ANGUISH FORCE – “The weight of the future”

Oggi Mr. Jack, il boss di Wanikiya Record, ha portato a ZeroPuntoZeroMHz uno dei suoi cavalli di battaglia. Si tratta di uno di quei gruppi nato nell’era d’oro dell’Heavy Metal che è arrivato fino ai nostri giorni portandosi dietro un bagaglio musicale non indifferente.

Dopo anni di oblio (dal 1988 al 1994), passati a scrivere pezzi senza avere una band, nel 1995, il chitarrista LGD (Luigi Guarino D.), costituisce la prima e precaria formazione degli ANGUISH FORCE, allora conosciuta solo come ANGUISH.

L’intento di LGD era quello di suonare il tipo di musica, con la quale era cresciuto nei gloriosi anni ’80 e che nel periodo decennale in corso si stava inquinando con influenze lontane dal classico Heavy Metal.

E con questo, andando completamente controcorrente, decise di mettere tutte le sue
influenze nella band, a partire dall’Hardrock, passando dall’Heavy Metal allo Speed/Power, fino ad arrivare al Trash.

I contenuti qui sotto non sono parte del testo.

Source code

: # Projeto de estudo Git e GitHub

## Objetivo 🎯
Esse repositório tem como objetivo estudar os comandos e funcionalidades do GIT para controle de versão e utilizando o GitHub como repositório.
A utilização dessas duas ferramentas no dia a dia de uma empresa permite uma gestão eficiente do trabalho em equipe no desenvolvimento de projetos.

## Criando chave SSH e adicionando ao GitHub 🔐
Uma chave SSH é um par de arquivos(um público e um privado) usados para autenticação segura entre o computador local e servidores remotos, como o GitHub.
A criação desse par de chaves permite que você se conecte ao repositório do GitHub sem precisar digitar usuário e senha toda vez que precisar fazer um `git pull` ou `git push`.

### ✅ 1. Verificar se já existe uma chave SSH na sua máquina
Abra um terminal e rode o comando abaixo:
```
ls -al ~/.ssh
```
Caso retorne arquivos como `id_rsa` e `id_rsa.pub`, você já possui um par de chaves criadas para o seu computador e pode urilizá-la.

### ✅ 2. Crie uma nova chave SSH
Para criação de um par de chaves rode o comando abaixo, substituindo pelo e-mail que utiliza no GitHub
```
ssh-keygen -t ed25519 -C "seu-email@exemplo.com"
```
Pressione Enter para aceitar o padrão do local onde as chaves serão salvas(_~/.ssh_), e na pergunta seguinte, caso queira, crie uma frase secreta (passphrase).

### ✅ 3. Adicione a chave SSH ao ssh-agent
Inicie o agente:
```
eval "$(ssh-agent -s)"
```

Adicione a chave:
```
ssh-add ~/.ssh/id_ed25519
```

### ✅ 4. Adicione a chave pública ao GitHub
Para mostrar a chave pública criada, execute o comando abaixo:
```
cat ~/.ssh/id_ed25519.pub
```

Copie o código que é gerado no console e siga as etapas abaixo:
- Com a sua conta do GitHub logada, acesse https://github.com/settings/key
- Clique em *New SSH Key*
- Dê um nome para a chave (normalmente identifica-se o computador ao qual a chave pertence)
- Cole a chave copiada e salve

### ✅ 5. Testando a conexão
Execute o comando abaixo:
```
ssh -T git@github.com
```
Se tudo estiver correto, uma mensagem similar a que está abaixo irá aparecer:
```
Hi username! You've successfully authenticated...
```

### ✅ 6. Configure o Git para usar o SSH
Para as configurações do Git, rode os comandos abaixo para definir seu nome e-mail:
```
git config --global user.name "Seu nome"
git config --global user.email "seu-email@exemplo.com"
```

Un fattore che mette ancora in difficoltà chi cerca di etichettare lo stile di questa
band.
Non fu facile trovare una formazione stabile, in un periodo in cui proporre un tipo di musica da Defenders era equivalente a mirarsi una pistola alla tempia, ma LGD non rinunciò e dopo una serie di sostituzioni, iniziò a trovare elementi più stabili .

Quindi, dal 1998 in poi, i primi demo acerbi cominciarono a uscire, seguiti dal loro primo CD omonimo nel 2003.

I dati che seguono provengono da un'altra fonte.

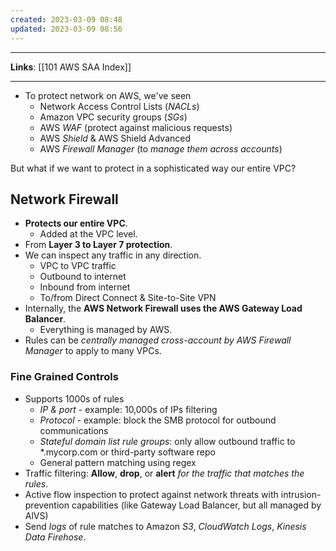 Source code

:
 ```yaml
---
created: 2023-03-09 08:48
updated: 2023-03-09 08:56
---
```

---
**Links**: [[101 AWS SAA Index]]

---
- To protect network on AWS, we've seen
	- Network Access Control Lists (*NACLs*)
	- Amazon VPC security groups (*SGs*)
	- AWS *WAF* (protect against malicious requests)
	- AWS *Shield* & AWS Shield Advanced
	- AWS *Firewall Manager* (to *manage them across accounts*)

But what if we want to protect in a sophisticated way our entire VPC?
## Network Firewall
- **Protects our entire VPC**.
	- Added at the VPC level.
- From **Layer 3 to Layer 7 protection**.
- We can inspect any traffic in any direction.
	- VPC to VPC traffic
	- Outbound to internet
	- Inbound from internet
	- To/from Direct Connect & Site-to-Site VPN
- Internally, the **AWS Network Firewall uses the AWS Gateway Load Balancer**.
	- Everything is managed by AWS.
- Rules can be *centrally managed cross-account by AWS Firewall Manager* to apply to many VPCs.

### Fine Grained Controls
- Supports 1000s of rules
	- *IP & port* - example: 10,000s of IPs filtering
	- *Protocol* - example: block the SMB protocol for outbound communications
	- *Stateful domain list rule groups*: only allow outbound traffic to \*.mycorp.com or third-party software repo
	- General pattern matching using regex
- Traffic filtering: **Allow**, **drop**, or **alert** *for the traffic that matches the rules*.
- Active flow inspection to protect against network threats with intrusion-prevention capabilities (like Gateway Load Balancer, but all managed by AlVS)
- Send *logs* of rule matches to Amazon *S3*, *CloudWatch Logs*, *Kinesis Data Firehose*.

Dopo il primo lavoro in studio, la band fa il suo primo salto di qualità e comincia a proporsi più spesso in sede live, partecipando anche ad alcuni festival di rilievo.

Alla fine del 2002, la band decide di cambiare il proprio nome passando da ANGUISH ad ANGUISH FORCE e quindi, nel 2005 il secondo album con il titolo “2: City of Ice” viene rilasciato.

Nell’anno 2006, la band registra i singoli “Defenders united”.
Il 2007 fu condizionato da un grave incidente, che si verificò al polso del LGD, il quale rischiò seriamente una conclusione prematura della sua carriera come chitarrista e che ha tenuto gli ANGUISH FORCE fermi per un lungo periodo di tempo.

Un grande dedizione e una forza di volontà fuori dal comune motivarono LGD finchè le articolazioni della mano iniziarono di nuovo a lavorare correttamente.

Il 2008 è l’anno del concetto “III: Invincibile Imperivm Italicvm”, questo CD si presentò allora come il più ambizioso, prodotto da questa band.

Nell’anno 2009 arriva l’album “Created 4 self-destruction” e una raccolta di canzoni vecchie e inedite: “RRR 1988-1997” completamente riarrangiate e riregistrate.

Dopo un anno l’EP “Cry, Gaia cry”. Il 2012 è l’anno del capolavoro “Atzwang” e per il secondo capitolo delle canzoni dimenticate “RRR 1998-2002”.

Il 2013 è l’anno della musicassetta “Thrashin’ meteors”, album di song Thrash
Metal rivisitate con diverse tracce inedite stampata in sole 100 copie.

Il 2015 è stato l’anno del sesto album “Sea Eternally Infested” e il momento per i due singoli: il 12 ” vinile limitato ” The Bermuda’s triangle” e “Shark attack” con la bonus track “Rabbia”, usata come colonna sonora dell’omonimo cortometraggio.

Seguono “Chapter 7” e i singoli “Stay away from the black hole” e “Metal disco satellite” del 2021.
Esce finalmente il nuovo album degli Anguish Force dal titolo “The weight of the future” ovvero l’ottavo disco regolare del gruppo bolzanino che era stato anticipato dai due EP “Stay away from the black hole” e “Metal disco satellite”.

Si tratta di un concept che parla del cosmo e di un probabile futuro.

L’album è stato registrato allo Studio on the Rocks di Barbiano e mixato da Tommaso Crisci al Genetica Studio di Laives.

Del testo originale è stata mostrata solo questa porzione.